29 марта 1850 г. Гоголь писал из Москвы П.: «С нового года напали на меня разного рода недуги. Все болею и болею: климат допекает. Куда убежать от него, еще не знаю; пока не решился ни на что. Болезни приостановили мои занятия с „Мертвыми душами“, которые пошли было хорошо. Может быть, болезнь, а может быть, и то, что, как поглядишь, какие глупые настают читатели, какие бестолковые ценители, какое отсутствие вкуса… — просто не подымаются руки. Странное дело, хотя и знаешь, что труд твой не для какой-нибудь переходной современной минуты, а все-таки современное неустройство отнимает для него спокойствие».
«ПРОПАВШАЯ ГРАМОТА»,
повесть, впервые опубликованная в 1831 г. в первой части сборника «Вечера на хуторе близ Диканьки». Она была написана Гоголем в 1829 г.

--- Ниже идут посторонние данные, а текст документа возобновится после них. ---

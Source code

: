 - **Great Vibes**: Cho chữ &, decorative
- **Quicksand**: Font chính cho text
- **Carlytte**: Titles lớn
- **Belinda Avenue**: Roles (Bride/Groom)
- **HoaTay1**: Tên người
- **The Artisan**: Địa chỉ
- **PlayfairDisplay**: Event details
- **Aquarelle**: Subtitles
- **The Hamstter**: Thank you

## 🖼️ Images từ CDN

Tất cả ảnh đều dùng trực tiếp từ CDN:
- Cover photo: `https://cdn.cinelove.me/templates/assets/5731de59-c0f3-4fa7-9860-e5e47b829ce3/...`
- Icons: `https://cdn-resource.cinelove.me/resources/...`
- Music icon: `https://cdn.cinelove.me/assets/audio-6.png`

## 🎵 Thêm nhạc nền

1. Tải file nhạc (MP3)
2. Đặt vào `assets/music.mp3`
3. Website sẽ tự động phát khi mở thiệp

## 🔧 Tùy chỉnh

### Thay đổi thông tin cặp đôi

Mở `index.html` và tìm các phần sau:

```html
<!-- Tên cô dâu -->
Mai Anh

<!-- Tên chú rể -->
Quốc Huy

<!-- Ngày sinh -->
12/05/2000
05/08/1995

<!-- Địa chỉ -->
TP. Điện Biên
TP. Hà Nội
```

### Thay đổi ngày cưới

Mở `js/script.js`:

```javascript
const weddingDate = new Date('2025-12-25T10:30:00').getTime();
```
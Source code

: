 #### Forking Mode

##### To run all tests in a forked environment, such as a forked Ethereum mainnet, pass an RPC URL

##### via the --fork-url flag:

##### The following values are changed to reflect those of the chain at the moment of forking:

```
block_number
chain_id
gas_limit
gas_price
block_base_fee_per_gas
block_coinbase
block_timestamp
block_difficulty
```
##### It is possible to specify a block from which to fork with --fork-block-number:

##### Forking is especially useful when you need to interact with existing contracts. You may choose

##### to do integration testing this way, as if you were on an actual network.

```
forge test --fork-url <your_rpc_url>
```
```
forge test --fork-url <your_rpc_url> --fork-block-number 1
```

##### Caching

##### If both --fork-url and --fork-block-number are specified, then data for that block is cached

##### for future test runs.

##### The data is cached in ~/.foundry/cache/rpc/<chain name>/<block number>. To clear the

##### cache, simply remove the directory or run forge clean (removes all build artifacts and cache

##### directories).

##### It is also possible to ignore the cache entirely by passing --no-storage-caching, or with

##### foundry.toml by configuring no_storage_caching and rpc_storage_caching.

Образ гуляки-запорожца, возможно, восходит к «малороссийской были» Ореста Михайловича Сомова (1793–1833) «Гайдамак», опубликованной в 1826 г. в «Невском альманахе».
ПУШКИН Александр Сергеевич (1799–1837),
писатель и поэт, основоположник современной русской литературы. По воспоминаниям П. В. Анненкова, «тотчас по приезде в Петербург (вероятно, зимой или весной 1829 г. — Б. С.) Гоголь, движимый потребностью видеть Пушкина, который занимал все его воображение еще на школьной скамье, прямо из дома отправился к нему. Чем ближе подходил он к квартире Пушкина, тем более овладевала им робость и наконец у самых дверей квартиры развилась до того, что он убежал в кондитерскую и потребовал рюмку ликера. Подкрепленный им, он снова возвратился на приступ, смело позвонил и на вопрос свой: „дома ли хозяин?“ услыхал ответ слуги: „почивают!“ Было уже поздно на дворе. Гоголь с великим участием спросил: „Верно, всю ночь работал?“ — „Как же, работал, — отвечал слуга, — в картишки играл“. Гоголь признавался, что это был первый удар, нанесенный школьной идеализации его. Он иначе не представлял себе Пушкина до тех пор, как окруженного постоянно облаком вдохновения».